Senior Beacon Michael Toscano
Playboy’s Dark Comedy with an Irish brogue
-Michael Toscano
The most Irish place to be around here this St. Patrick’s Day may well turn out to be the Church Street Theatre, where a lively production of The Playboy of the Western World is being presented by the Keegan Theatre.
Playboy, the J.M. Synge comedy with dark undertones, caused riots at Dublin’s Abbey Theatre when it first opened in 1907. Things have calmed down since then in the audience, but there is still plenty of excitement on stage as a tightly knit ensemble wallows in Synge’s flamboyantly musical dialogue.
Yes, wallows is the correct word, as the denizens of the impoverished and rather wild northwest coast of Ireland rapidly spill sentences rotund with extravagantly crafted blarney, all in a rich brogue.
One has to adjust ears accustomed to everyday English, which seems sterile and weak by comparison. On opening night, much of the dialogue in the first few scenes was lost to blurry brogues, much of it dribbling from the mouths of characters brim-full of drink.
But either the actors eventually slowed down or audience ears sped up and learned to decipher the dense dialect, and the ornate beautify of Synge’s wordplay could eventually be savored.
This is a quirky tale of Christy Mahon (played by Carlo Bustamante), a lightly befuddled young man who wanders into a village declaring he has just killed his bully of a father with a blow to the head.
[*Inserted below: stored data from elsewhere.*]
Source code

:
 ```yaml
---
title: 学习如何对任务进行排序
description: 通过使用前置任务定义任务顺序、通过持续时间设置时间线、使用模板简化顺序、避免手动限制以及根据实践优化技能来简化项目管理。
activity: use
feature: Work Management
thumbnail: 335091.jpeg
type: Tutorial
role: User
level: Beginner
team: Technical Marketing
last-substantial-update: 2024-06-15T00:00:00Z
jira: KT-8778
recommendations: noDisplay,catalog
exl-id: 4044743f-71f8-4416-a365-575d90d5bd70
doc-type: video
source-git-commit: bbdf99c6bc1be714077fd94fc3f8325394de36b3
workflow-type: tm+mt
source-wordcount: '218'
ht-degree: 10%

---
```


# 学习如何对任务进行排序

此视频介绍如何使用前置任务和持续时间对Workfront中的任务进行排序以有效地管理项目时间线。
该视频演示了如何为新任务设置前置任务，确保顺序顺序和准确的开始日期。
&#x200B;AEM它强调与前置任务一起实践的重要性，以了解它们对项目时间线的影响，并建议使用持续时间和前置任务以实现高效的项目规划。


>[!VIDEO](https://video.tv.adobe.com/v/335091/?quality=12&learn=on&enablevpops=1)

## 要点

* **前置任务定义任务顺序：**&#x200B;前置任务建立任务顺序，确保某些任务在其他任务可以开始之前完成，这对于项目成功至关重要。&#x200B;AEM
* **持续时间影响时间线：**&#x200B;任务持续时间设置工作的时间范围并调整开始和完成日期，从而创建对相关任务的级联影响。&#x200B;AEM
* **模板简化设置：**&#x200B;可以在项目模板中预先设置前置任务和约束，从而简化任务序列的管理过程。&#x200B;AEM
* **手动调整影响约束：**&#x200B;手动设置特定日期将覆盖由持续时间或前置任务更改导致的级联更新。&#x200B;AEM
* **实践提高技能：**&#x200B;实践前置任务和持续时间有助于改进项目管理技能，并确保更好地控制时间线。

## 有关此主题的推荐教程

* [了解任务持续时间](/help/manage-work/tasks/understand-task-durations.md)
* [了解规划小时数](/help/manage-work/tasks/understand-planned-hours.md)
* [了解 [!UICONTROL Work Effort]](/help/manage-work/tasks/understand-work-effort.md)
He is immediately cast as a folk hero, and his combination of good looks and apparent lack of guile makes him especially alluring to the lasses and ladies alike.
Because the villagers treat him as a hero, Pegeen (Helen Pafumi), a lovelorn but feisty barmaid, and the crafty Widow Quin (Maggie Bush) compete for his attention and affections rather than turning him over to the police.
But when the supposedly dead father, Old Mahon (Kevin Adams), stumbles into the same pub – bloody and slightly dazed, but certainly not dead --- Christy’s fortunes change, and the fickle nature of hero worship is exposed.
Comedy turns dark
Played strictly for laughs in the first act, but with a darker, more complex second act, this production of Playboy successfully displays Synge’s insight into the petty illusions that humans conjure up to avoid dealing with everyday misery.
Director Mark Rhea has taken a few liberties, both with the script and with the inclusion of some sprightly sight gags, but the gamble pays of nicely. For example, he puts the playwright on the stages several times, with actor Mark Adams speaking to the audience and using comments taken from a preface Synge wrote for a printed version of the play.
This helps frame the story and its themes, and makes it clear that the tale springs from an imaginative mind. The stark realism of Irish theatre of the era is not to be expected.
Rhea’s directing is steady and his cast ably conveys a nuanced atmosphere of both humor and tragedy. The energy created by the physical comedy of some early sequences is smoothly transformed into several blood-chilling and dark scenes of beautifully choreographed violence later.
Skillful acting The actors never mug; they play the comedy as straight as the drama, and allow the playwrights’ language to weave its spell.
Bustamante creates a goofy young man who is often baffled by what happens around him. At the same time, he retains the considerable animal charm that makes the female swooning in his presence believable.
Christy, unsure of the reaction he will get when he first tells of his deed, soon grows comfortable with the adulation and becomes something of a braggart, embellishing what he thinks is the murder with each retelling.
Pafumi’s Pegeen and Bush’s Widow Quin are both formidable in their own way. Christy is hardly a match for either of them, when all is said (and re-said) and finally done.
Pafumi is simultaneously brassy and vulnerable, while Bush brings to life a woman who can barely contain the repressed passions beneath her cunning mask of a face. She reveals a dash of unexpected poignancy near the end of the first act, allowing us to see some profound unease beneath the seductive posing.
Kevin Adams may actually be the audience favorite, snarling and stomping around as the battered but lusty old man who can’t seem to ever exit the pub without first planting a robust kiss square on Widow Quin’s full lips. Each of the remaining supporting roles is played with color and charm by Rhea’s handpicked cast.
The solid and meticulously detailed pub interior designed by George Lucas is both realistic and a bit fanciful. Its grime and mean aspect speak of the grinding poverty of this region, and one can almost smell the stale spilled ale and the reek of old tobacco.
But it also seems a place where spirits can soar on the slenderest hope, and the beauty of language can be explored while the mundane details of a hardscrabble existence are ignored.
The good theater patrons of Dublin a century ago were aghast at the depiction of their coastal brethren as drunken, bumptious heathens who casually exalt a man for murder and just as easily turn on him. They were also annoyed by Synge’s bending of realism.
But we don’t have to worry about any of those things and can just enjoy this playboy and his fated encounter with some merry peasants.